Chronic Obstructive Pulmonary Disease (COPD) is the third-leading cause of global health-related disease and deaths. Heart disease is very common in people diagnosed with COPD, and is often the cause of health-related sickness and hospitalisations, causing 30-50% of deaths. Studies repeatedly show that cardiovascular disease in patients with COPD is under-recognised and under-treated yet patients with COPD are frequently not included in clinical trials of drugs which treat heart disease and reduce cardiac deaths.

Beta (β)-blockers are medications often used to treat heart disease.  In this study, we will be investigating whether pro-active treatment with a β-blocker in participants with COPD can reduce cardiac events, such as stroke and heart attacks from occurring in the future, compared to placebo. This is important for people with COPD with either known or unknown underlying heart disease. The study also aims to investigate whether this treatment reduces the number of episodes of respiratory exacerbations, hospitalisations or pharmacological treatment.

Aim/Hypothesis: We aim to assess the efficacy of proactive treatment of cardiac risk in people with COPD. We hypothesise that treating known and undiagnosed CVD in COPD will improve both cardiac and respiratory outcomes.

Research Methodology: This is a double-blind, randomised placebo-controlled trial conducted in 23 sites in Australia, New Zealand, India and Sri Lanka. 1164 participants with COPD will be recruited to the trial.

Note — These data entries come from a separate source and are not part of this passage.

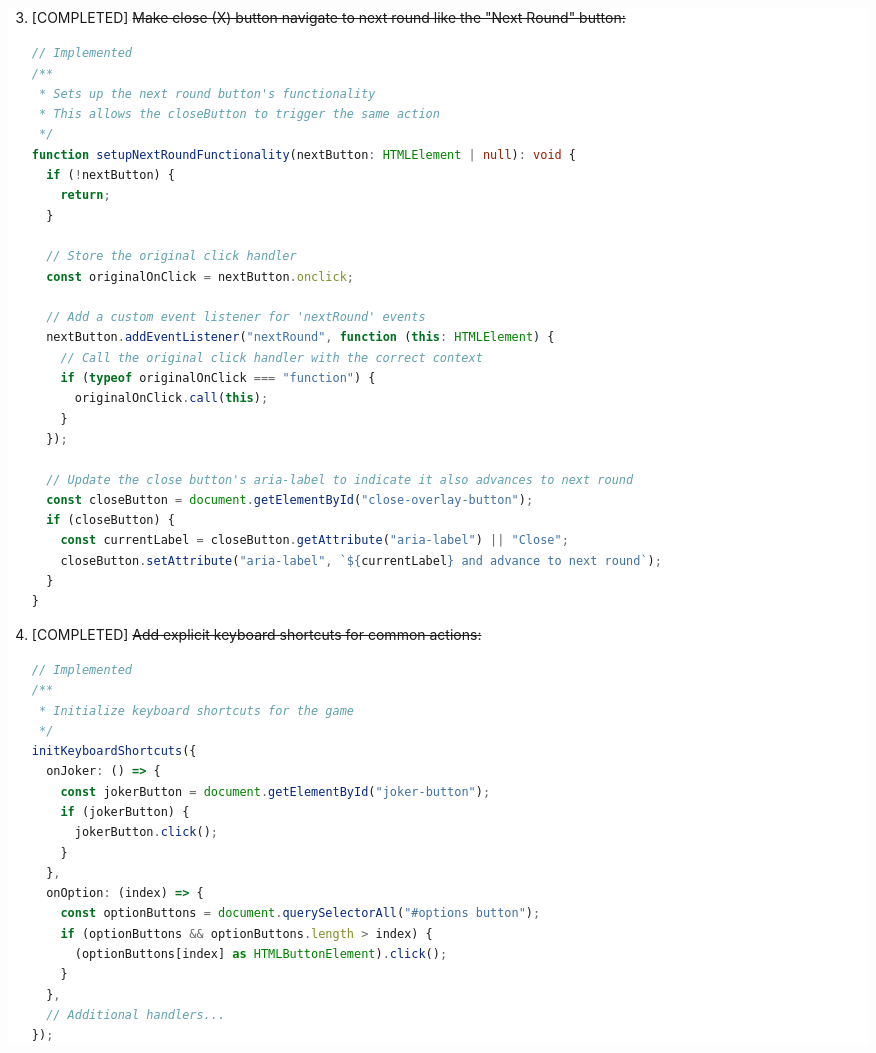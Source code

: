 3. [COMPLETED] ~~Make close (X) button navigate to next round like the "Next Round" button:~~

   ```typescript
   // Implemented
   /**
    * Sets up the next round button's functionality
    * This allows the closeButton to trigger the same action
    */
   function setupNextRoundFunctionality(nextButton: HTMLElement | null): void {
     if (!nextButton) {
       return;
     }

     // Store the original click handler
     const originalOnClick = nextButton.onclick;

     // Add a custom event listener for 'nextRound' events
     nextButton.addEventListener("nextRound", function (this: HTMLElement) {
       // Call the original click handler with the correct context
       if (typeof originalOnClick === "function") {
         originalOnClick.call(this);
       }
     });

     // Update the close button's aria-label to indicate it also advances to next round
     const closeButton = document.getElementById("close-overlay-button");
     if (closeButton) {
       const currentLabel = closeButton.getAttribute("aria-label") || "Close";
       closeButton.setAttribute("aria-label", `${currentLabel} and advance to next round`);
     }
   }
   ```

4. [COMPLETED] ~~Add explicit keyboard shortcuts for common actions:~~

   ```typescript
   // Implemented
   /**
    * Initialize keyboard shortcuts for the game
    */
   initKeyboardShortcuts({
     onJoker: () => {
       const jokerButton = document.getElementById("joker-button");
       if (jokerButton) {
         jokerButton.click();
       }
     },
     onOption: (index) => {
       const optionButtons = document.querySelectorAll("#options button");
       if (optionButtons && optionButtons.length > index) {
         (optionButtons[index] as HTMLButtonElement).click();
       }
     },
     // Additional handlers...
   });
   ```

The study will enrol participants with moderate to severe COPD, aged 40-85 years. Participants will be symptomatic from their COPD and have a post-bronchodilator Forced Expiratory Volume in 1 second (FEV1) ≥ 30% and ≤ 70% predicted and a history of at least one exacerbation requiring systemic corticosteroids, antibiotics, or both in the prior 24 months. The intervention treatment will continue for 24 months.